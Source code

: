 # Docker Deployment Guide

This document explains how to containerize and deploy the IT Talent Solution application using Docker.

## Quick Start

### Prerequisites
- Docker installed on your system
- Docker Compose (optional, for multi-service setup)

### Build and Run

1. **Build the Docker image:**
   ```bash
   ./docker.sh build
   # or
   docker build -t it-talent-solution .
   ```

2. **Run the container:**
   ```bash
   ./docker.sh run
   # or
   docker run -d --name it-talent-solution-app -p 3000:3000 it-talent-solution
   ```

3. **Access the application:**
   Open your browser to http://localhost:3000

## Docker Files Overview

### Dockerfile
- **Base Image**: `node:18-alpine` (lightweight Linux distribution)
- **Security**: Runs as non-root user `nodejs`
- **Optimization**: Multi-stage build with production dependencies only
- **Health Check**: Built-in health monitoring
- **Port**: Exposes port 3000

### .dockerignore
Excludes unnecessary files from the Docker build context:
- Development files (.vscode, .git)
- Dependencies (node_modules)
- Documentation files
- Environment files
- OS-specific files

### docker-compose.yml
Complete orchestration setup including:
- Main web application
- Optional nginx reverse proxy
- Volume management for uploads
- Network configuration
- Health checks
━━━━━━━━
▶ **TASK PROMPT**: Every line from the one containing "## Docker Files Overview" through the end of the entries above must be echoed exactly, with both ends kept.

▶ **FINAL ANSWER**:
## Docker Files Overview

### Dockerfile
- **Base Image**: `node:18-alpine` (lightweight Linux distribution)
- **Security**: Runs as non-root user `nodejs`
- **Optimization**: Multi-stage build with production dependencies only
- **Health Check**: Built-in health monitoring
- **Port**: Exposes port 3000

### .dockerignore
Excludes unnecessary files from the Docker build context:
- Development files (.vscode, .git)
- Dependencies (node_modules)
- Documentation files
- Environment files
- OS-specific files

### docker-compose.yml
Complete orchestration setup including:
- Main web application
- Optional nginx reverse proxy
- Volume management for uploads
- Network configuration
- Health checks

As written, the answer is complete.